The law clearly provides that in order to assume the duties of Chief Magistrate in Bibb county, one must first be elected to the office of Civil Court Judge. According to Ms. Christian’s qualifying documents, she did not indicate her intentions to be a candidate for the office of Civil Court Judge (see attached documents). I contend that her failure to do so indicates her lack of knowledge of our unique Civil and Magistrate system here in Bibb County. I believe that it is the responsibility of each candidate to specify with certainty the position for which he or she wishes to qualify.

The responsibility of the Board of Elections to ensure that the Declaration of Candidacy corresponds to those offices that are to be included on the official ballot. Further, it is not the responsibility of the Board of Elections or staff to correct or assume the intentions of any candidate. Only the information provided by each candidate on his or her official qualifying documents should be considered. To do otherwise, indicates that Board of Election officials and Ms. Watson are either unclear of their responsibilities or have chosen to ignore the law. In light of the Board’s and Ms. Watson’s recent history of operational deficiencies, correcting this situation could have been an opportunity for the Board and staff to restore the public trust and confidence in their ability to render fair, competent and impartial service to our community.

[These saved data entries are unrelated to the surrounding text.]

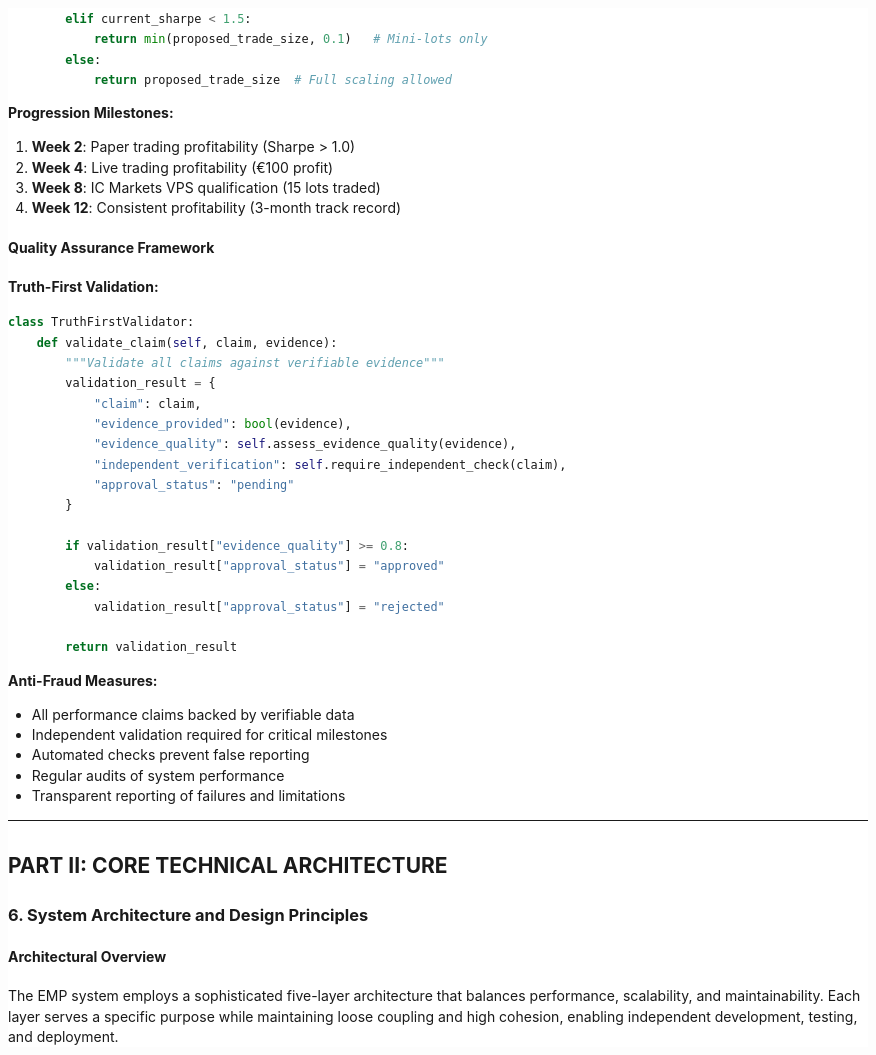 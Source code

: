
 ```python
        elif current_sharpe < 1.5:
            return min(proposed_trade_size, 0.1)   # Mini-lots only
        else:
            return proposed_trade_size  # Full scaling allowed
```

**Progression Milestones:**
1. **Week 2**: Paper trading profitability (Sharpe > 1.0)
2. **Week 4**: Live trading profitability (€100 profit)
3. **Week 8**: IC Markets VPS qualification (15 lots traded)
4. **Week 12**: Consistent profitability (3-month track record)

#### Quality Assurance Framework

**Truth-First Validation:**
```python
class TruthFirstValidator:
    def validate_claim(self, claim, evidence):
        """Validate all claims against verifiable evidence"""
        validation_result = {
            "claim": claim,
            "evidence_provided": bool(evidence),
            "evidence_quality": self.assess_evidence_quality(evidence),
            "independent_verification": self.require_independent_check(claim),
            "approval_status": "pending"
        }
        
        if validation_result["evidence_quality"] >= 0.8:
            validation_result["approval_status"] = "approved"
        else:
            validation_result["approval_status"] = "rejected"
            
        return validation_result
```

**Anti-Fraud Measures:**
- All performance claims backed by verifiable data
- Independent validation required for critical milestones
- Automated checks prevent false reporting
- Regular audits of system performance
- Transparent reporting of failures and limitations

---


## PART II: CORE TECHNICAL ARCHITECTURE

### 6. System Architecture and Design Principles

#### Architectural Overview

The EMP system employs a sophisticated five-layer architecture that balances performance, scalability, and maintainability. Each layer serves a specific purpose while maintaining loose coupling and high cohesion, enabling independent development, testing, and deployment.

In 1983 the State of Georgia created the Magistrate court system, whereby each of the 159 counties in the State of Georgia would have a Chief Magistrate. At that time, Bibb and Richmond counties were the only counties that had established Civil Courts. According to OCGA 15-10-27, the Civil Court Judge in these two counties shall also serve as the Chief Magistrate of the county.

Ms. Emory Christian qualified to run for the position of Chief Magistrate of Bibb County. However, the Chief Magistrate is not an elected position as per OCGA 15-10-27. An election for Chief Magistrate has NEVER been included on a Bibb County ballot; rather, on every official ballot since 1983 only the position of Civil Court Judge has been included."

41NBC also spoke with Christian on Wednesday evening. She said over the phone she had no further comment on the matter, except to say she believes the board of elections followed the law.